The busiest day for ATM withdrawals was 21 December, when nearly £70m was taken from cash machines.
There were even significant amounts of cash withdrawn on Christmas Day, when 81,412 transactions were made, and £5.7m dispensed from Barclays and Woolwich machines. Barclays and Woolwich do not charge any cardholder for making a withdrawal from their machines.
The group's busiest cash machine in the country was Forest Road, in Walthamstow, East London, where £1.25m was dispensed throughout December. Other popular machine sites over the festive period were also in London.
The top five Barclays cash machines from 1 December to 26 December were: Forest Road, Upton Park with £1.19m, Notting Hill also with £1.19m, Alperton, near Wembley, with £1.18m and West Kensington with £1.12m.

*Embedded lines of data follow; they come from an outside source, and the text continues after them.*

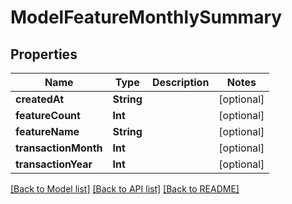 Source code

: # ModelFeatureMonthlySummary

## Properties
Name | Type | Description | Notes
------------ | ------------- | ------------- | -------------
**createdAt** | **String** |  | [optional] 
**featureCount** | **Int** |  | [optional] 
**featureName** | **String** |  | [optional] 
**transactionMonth** | **Int** |  | [optional] 
**transactionYear** | **Int** |  | [optional] 

[[Back to Model list]](../README.md#documentation-for-models) [[Back to API list]](../README.md#documentation-for-api-endpoints) [[Back to README]](../README.md)


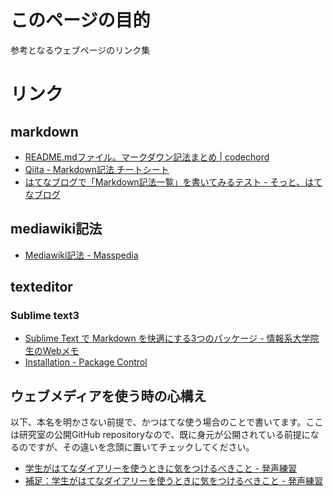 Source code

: # このページの目的
参考となるウェブページのリンク集

# リンク
## markdown
- [README.mdファイル。マークダウン記法まとめ | codechord](http://codechord.com/2012/01/readme-markdown/)
- [Qiita - Markdown記法 チートシート](http://qiita.com/Qiita/items/c686397e4a0f4f11683d)
- [はてなブログで「Markdown記法一覧」を書いてみるテスト - そっと、はてなブログ](http://mametanuki.hateblo.jp/entry/2012/09/22/MarkdownList#Unordered%20Lists)

## mediawiki記法
- [Mediawiki記法 - Masspedia](http://axnsword.sakura.ne.jp/mp/index.php?title=Mediawiki%E8%A8%98%E6%B3%95)

## texteditor
### Sublime text3
- [Sublime Text で Markdown を快適にする3つのパッケージ - 情報系大学院生のWebメモ](http://webmem.hatenablog.com/entry/sublime-text-markdown)
- [Installation - Package Control](https://packagecontrol.io/installation#st3)


## ウェブメディアを使う時の心構え
以下、本名を明かさない前提で、かつはてな使う場合のことで書いてます。ここは研究室の公開GitHub repositoryなので、既に身元が公開されている前提になるのですが、その違いを念頭に置いてチェックしてください。

- [学生がはてなダイアリーを使うときに気をつけるべきこと - 発声練習](http://d.hatena.ne.jp/next49/20090209/p4)
- [補足：学生がはてなダイアリーを使うときに気をつけるべきこと - 発声練習](http://d.hatena.ne.jp/next49/20090211/p1)


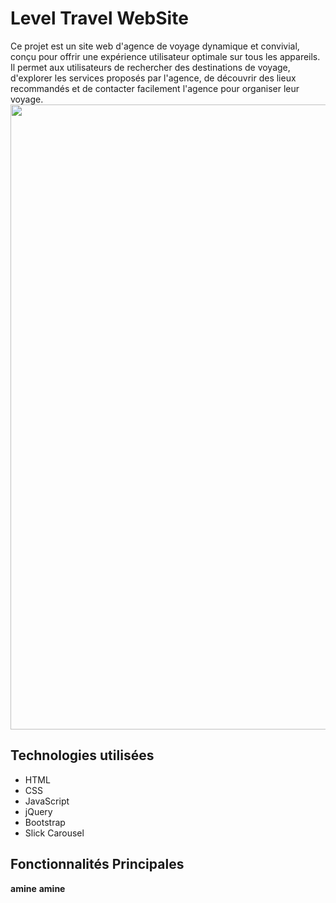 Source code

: # Level Travel WebSite
Ce projet est un site web d'agence de voyage dynamique et convivial, conçu pour offrir une expérience utilisateur optimale sur tous les appareils. Il permet aux utilisateurs de rechercher des destinations de voyage, d'explorer les services proposés par l'agence, de découvrir des lieux recommandés et de contacter facilement l'agence pour organiser leur voyage.
<img src="https://github.com/user-attachments/assets/a33f0412-3dfd-453d-9ccb-4f6f5195904f" width="1000">

## Technologies utilisées

*   HTML
*   CSS
*   JavaScript
*   jQuery
*   Bootstrap
*   Slick Carousel

## Fonctionnalités Principales
**amine**
__amine__

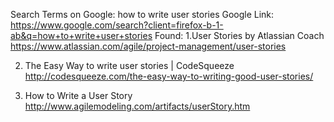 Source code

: Search Terms on Google:  how to write user stories
Google Link: https://www.google.com/search?client=firefox-b-1-ab&q=how+to+write+user+stories
Found:
1.User Stories by Atlassian Coach
https://www.atlassian.com/agile/project-management/user-stories

2. The Easy Way to write user stories | CodeSqueeze
http://codesqueeze.com/the-easy-way-to-writing-good-user-stories/

3. How to Write a User Story
http://www.agilemodeling.com/artifacts/userStory.htm
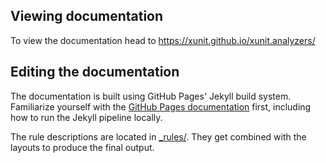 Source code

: ## Viewing documentation

To view the documentation head to https://xunit.github.io/xunit.analyzers/

## Editing the documentation

The documentation is built using GitHub Pages' Jekyll build system. Familiarize yourself with the [GitHub Pages documentation](https://help.github.com/categories/customizing-github-pages/) first, including how to run the Jekyll pipeline locally.

The rule descriptions are located in <a href="_rules/">_rules/</a>. They get combined with the layouts to produce the final output. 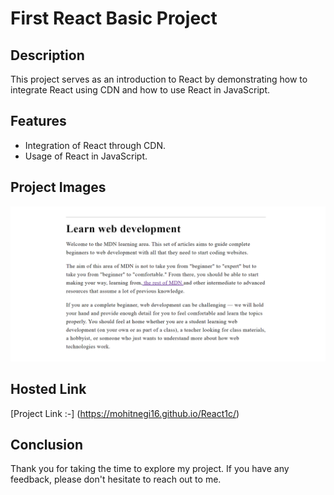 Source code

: # First React Basic Project

## Description

This project serves as an introduction to React by demonstrating how to integrate React using CDN and how to use React in JavaScript.

## Features

- Integration of React through CDN.
- Usage of React in JavaScript.

## Project Images

![Poject 1 React](react1.png)

## Hosted Link

[Project Link :-]
(https://mohitnegi16.github.io/React1c/)

## Conclusion

Thank you for taking the time to explore my project. If you have any feedback, please don't hesitate to reach out to me.
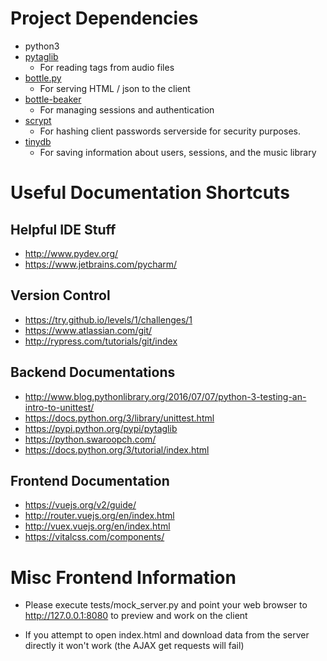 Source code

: # Project Dependencies
* python3
* [pytaglib](https://pypi.python.org/pypi/pytaglib)
    * For reading tags from audio files
* [bottle.py](http://bottlepy.org/docs/dev/)
    * For serving HTML / json to the client 
* [bottle-beaker](https://pypi.python.org/pypi/bottle-beaker/)
    * For managing sessions and authentication
* [scrypt](https://pypi.python.org/pypi/scrypt/)
    * For hashing client passwords serverside for security purposes.
* [tinydb](http://tinydb.readthedocs.io/en/latest/)
    * For saving information about users, sessions, and the music library

# Useful Documentation Shortcuts 

## Helpful IDE Stuff
* http://www.pydev.org/
* https://www.jetbrains.com/pycharm/

## Version Control
* https://try.github.io/levels/1/challenges/1
* https://www.atlassian.com/git/
* http://rypress.com/tutorials/git/index

## Backend Documentations
* http://www.blog.pythonlibrary.org/2016/07/07/python-3-testing-an-intro-to-unittest/
* https://docs.python.org/3/library/unittest.html
* https://pypi.python.org/pypi/pytaglib
* https://python.swaroopch.com/
* https://docs.python.org/3/tutorial/index.html

## Frontend Documentation 
* https://vuejs.org/v2/guide/
* http://router.vuejs.org/en/index.html
* http://vuex.vuejs.org/en/index.html
* https://vitalcss.com/components/

# Misc Frontend Information

* Please execute tests/mock_server.py and point your web browser
to http://127.0.0.1:8080 to preview and work on the client 

* If you attempt to open index.html and download data
from the server directly it won't work (the AJAX get requests
will fail)
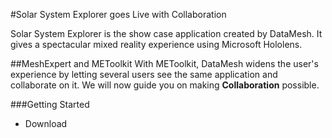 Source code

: 
#Solar System Explorer goes Live with Collaboration

Solar System Explorer is the show case application 
created by DataMesh. It gives a spectacular mixed 
reality experience using Microsoft Hololens. 

##MeshExpert and METoolkit
With METoolkit, DataMesh widens the user's experience
by letting several users see the same application and
collaborate on it.
We will now guide you on making **Collaboration** 
possible. 

###Getting Started
- Download 
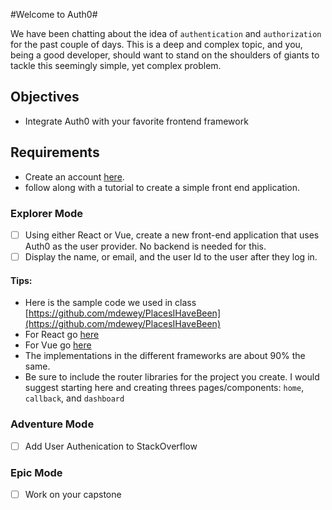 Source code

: #Welcome to Auth0#

We have been chatting about the idea of `authentication` and `authorization` for the past couple of days. This is a deep and complex topic, and you, being a good developer, should want to stand on the shoulders of giants to tackle this seemingly simple, yet complex problem.

## Objectives

- Integrate Auth0 with your favorite frontend framework

## Requirements

- Create an account [here](https://auth0.com).
- follow along with a tutorial to create a simple front end application.

### Explorer Mode

- [ ] Using either React or Vue, create a new front-end application that uses Auth0 as the user provider. No backend is needed for this.
- [ ] Display the name, or email, and the user Id to the user after they log in.

#### Tips:

- Here is the sample code we used in class [https://github.com/mdewey/PlacesIHaveBeen](https://github.com/mdewey/PlacesIHaveBeen)
- For React go [here](https://auth0.com/docs/quickstart/spa/react)
- For Vue go [here](https://auth0.com/docs/quickstart/spa/vuejs)
- The implementations in the different frameworks are about 90% the same.
- Be sure to include the router libraries for the project you create. I would suggest starting here and creating threes pages/components: `home`, `callback`, and `dashboard`

### Adventure Mode

- [ ] Add User Authenication to StackOverflow

### Epic Mode

- [ ] Work on your capstone
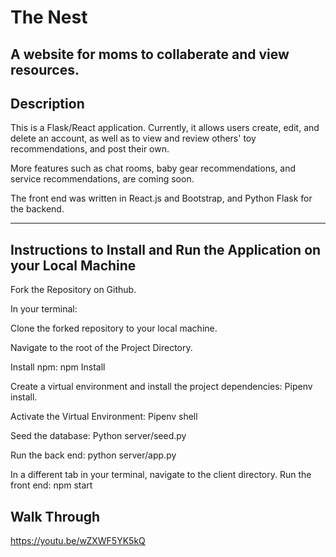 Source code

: # The Nest
## A website for moms to collaberate and view resources.

## Description

This is a Flask/React application. Currently, it allows users create, edit, and delete an account, as well as to view and review others' toy recommendations, and post their own.

More features such as chat rooms, baby gear recommendations, and service recommendations, are coming soon.

The front end was written in React.js and Bootstrap, and Python Flask for the backend.

---

## Instructions to Install and Run the Application on your Local Machine

Fork the Repository on Github.

In your terminal: 

Clone the forked repository to your local machine.

Navigate to the root of the Project Directory.

Install npm: npm Install

Create a virtual environment and install the project dependencies: Pipenv install.

Activate the Virtual Environment: Pipenv shell

Seed the database: Python server/seed.py

Run the back end: python server/app.py

In a different tab in your terminal, navigate to the client directory. Run the front end: npm start

## Walk Through

https://youtu.be/wZXWF5YK5kQ
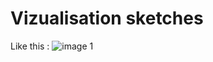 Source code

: # Vizualisation sketches
Like this : ![image 1](https://user-images.githubusercontent.com/61150130/233065447-b95e6264-96e5-49e5-80c7-fbe8bcfb1502.png)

While consumer cash spending may have slowed this Christmas, credit cards use in December has increased. Many credit companies were expecting a bumper spend this Christmas as people take advantage of cheap borrowing rates, with the internet bank Egg predicting £7bn will be spent on credit cards in December. Figures released yesterday from Barclaycard show spending increased by 7 per cent in the week leading up to Christmas compared to this time last year.
Meanwhile, the Consumers' Association yesterday put Barclays and its high street rivals, HSBC, Royal Bank of Scotland and Lloyds TSB, in the firing line for offering customers paltry interest rates on current accounts, which can be as low as 0.1 per cent.